- USD/CAD remains on the defensive near 1.3485 in Tuesday’s early Asian session.
- Fed’s Daly believes it’s appropriate for the Fed to begin cutting interest rates.
- Higher crude oil prices support the CAD and create a headwind for USD/CAD.
The USD/CAD pair extends downside around 1.3485 during the early Asian session on Tuesday. Escalating geopolitical tensions in the Middle East provide some support to the commodity-linked Canadian Dollar (CAD) and weigh on USD/CAD. Later on Tuesday, the US Conference Board’s Consumer Confidence is due.
Federal Reserve (Fed) Bank of San Francisco President Mary Daly’s remarks on Monday echoed comments from Fed Chair Jerome Powell at the Jackson Hole symposium, who said that he has gained confidence that inflation is on course to the 2% target and “the time has come for policy to adjust.” Fed’s Daly noted that she believes it’s appropriate for the Fed to begin cutting interest rates. This, in turn, continues to undermine the US Dollar (USD) against the Loonie.
According to the CME FedWatch Tool, the markets have fully priced in a 25 basis points (bps) rate cut, while the possibility of a deeper rate cut stands at 30%, down from 36.5 % last Friday.
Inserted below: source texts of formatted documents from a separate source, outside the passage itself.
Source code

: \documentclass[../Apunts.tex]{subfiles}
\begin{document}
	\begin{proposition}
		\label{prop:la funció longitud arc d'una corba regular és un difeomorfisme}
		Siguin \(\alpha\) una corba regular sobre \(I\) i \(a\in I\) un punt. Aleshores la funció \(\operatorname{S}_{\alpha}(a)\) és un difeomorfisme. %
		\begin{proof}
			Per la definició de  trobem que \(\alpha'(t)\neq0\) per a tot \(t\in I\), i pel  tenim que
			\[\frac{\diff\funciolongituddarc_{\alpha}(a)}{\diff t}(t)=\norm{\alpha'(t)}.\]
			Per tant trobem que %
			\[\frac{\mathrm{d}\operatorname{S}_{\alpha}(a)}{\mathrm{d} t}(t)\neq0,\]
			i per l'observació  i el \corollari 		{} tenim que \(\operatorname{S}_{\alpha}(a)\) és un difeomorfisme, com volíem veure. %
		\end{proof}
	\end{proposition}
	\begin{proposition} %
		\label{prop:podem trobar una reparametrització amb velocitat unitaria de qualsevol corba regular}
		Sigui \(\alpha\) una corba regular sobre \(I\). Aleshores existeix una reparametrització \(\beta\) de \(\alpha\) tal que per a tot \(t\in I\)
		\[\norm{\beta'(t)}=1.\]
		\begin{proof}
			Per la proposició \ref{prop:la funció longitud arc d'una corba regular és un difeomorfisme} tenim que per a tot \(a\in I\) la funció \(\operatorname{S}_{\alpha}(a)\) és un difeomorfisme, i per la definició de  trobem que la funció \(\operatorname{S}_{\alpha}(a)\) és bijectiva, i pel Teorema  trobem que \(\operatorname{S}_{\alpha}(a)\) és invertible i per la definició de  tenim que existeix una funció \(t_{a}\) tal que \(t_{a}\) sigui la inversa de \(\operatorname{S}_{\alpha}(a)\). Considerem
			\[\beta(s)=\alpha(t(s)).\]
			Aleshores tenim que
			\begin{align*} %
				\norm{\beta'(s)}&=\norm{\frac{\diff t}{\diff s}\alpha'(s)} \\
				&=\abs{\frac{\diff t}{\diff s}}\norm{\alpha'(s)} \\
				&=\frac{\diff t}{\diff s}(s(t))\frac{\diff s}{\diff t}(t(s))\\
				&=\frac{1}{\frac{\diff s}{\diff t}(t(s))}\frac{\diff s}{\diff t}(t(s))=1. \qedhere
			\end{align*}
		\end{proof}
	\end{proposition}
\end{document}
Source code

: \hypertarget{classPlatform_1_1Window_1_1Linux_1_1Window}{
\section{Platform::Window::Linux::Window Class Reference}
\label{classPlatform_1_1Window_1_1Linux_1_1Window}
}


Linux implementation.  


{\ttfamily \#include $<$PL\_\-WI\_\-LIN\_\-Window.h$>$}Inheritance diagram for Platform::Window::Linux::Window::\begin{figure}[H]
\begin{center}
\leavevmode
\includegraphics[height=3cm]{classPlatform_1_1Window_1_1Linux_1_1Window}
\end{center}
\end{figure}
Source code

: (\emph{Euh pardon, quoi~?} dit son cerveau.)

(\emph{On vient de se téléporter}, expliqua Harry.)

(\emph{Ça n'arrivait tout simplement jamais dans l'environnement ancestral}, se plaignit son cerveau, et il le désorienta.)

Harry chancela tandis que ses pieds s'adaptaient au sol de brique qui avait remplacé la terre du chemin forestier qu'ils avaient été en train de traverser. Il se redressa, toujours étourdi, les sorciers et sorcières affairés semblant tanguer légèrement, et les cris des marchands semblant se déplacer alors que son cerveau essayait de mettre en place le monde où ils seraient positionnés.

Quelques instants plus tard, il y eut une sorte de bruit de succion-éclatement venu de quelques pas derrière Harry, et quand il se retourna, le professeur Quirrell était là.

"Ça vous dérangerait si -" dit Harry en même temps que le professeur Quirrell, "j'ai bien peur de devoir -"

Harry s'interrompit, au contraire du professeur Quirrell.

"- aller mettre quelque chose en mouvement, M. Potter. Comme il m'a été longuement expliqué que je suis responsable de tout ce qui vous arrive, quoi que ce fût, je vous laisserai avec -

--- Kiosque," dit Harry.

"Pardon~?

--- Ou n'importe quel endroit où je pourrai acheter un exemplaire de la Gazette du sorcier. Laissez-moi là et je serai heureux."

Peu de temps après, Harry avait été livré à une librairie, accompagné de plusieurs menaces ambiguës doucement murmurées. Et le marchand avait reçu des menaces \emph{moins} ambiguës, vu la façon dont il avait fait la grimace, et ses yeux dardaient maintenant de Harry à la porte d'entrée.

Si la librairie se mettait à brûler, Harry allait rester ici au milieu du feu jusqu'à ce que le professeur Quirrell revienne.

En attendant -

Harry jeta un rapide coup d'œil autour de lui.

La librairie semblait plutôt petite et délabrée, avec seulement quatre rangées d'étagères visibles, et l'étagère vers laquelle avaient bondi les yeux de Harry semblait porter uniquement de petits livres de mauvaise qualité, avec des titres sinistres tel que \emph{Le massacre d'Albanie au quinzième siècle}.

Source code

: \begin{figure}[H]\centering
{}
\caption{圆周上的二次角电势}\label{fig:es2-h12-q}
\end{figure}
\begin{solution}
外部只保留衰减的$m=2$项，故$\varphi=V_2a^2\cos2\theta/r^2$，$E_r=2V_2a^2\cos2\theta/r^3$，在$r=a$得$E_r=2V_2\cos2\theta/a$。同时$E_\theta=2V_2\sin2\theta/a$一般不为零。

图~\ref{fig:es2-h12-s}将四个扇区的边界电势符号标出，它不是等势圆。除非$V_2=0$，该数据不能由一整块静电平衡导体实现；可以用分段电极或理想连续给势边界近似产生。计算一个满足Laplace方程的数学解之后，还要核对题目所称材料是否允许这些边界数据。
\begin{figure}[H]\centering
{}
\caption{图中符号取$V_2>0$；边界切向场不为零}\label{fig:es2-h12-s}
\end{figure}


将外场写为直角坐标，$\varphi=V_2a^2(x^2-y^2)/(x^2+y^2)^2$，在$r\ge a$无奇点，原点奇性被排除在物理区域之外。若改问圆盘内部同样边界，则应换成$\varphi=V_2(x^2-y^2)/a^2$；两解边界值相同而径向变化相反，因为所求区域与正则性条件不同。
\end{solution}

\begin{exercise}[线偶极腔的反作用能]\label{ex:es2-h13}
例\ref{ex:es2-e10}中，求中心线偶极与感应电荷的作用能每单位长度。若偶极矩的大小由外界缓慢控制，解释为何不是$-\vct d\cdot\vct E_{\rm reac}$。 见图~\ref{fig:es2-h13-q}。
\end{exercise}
Elsewhere, data released by the US Census Bureau on Monday showed that the US Durable Goods Orders climbed to 9.9% MoM in July from a -6.9% contraction in June. This figure came in better than the estimation of a 4% increase and registered the most significant gain since May 2020. The Greenback posted modest gains in an immediate reaction to the upbeat data.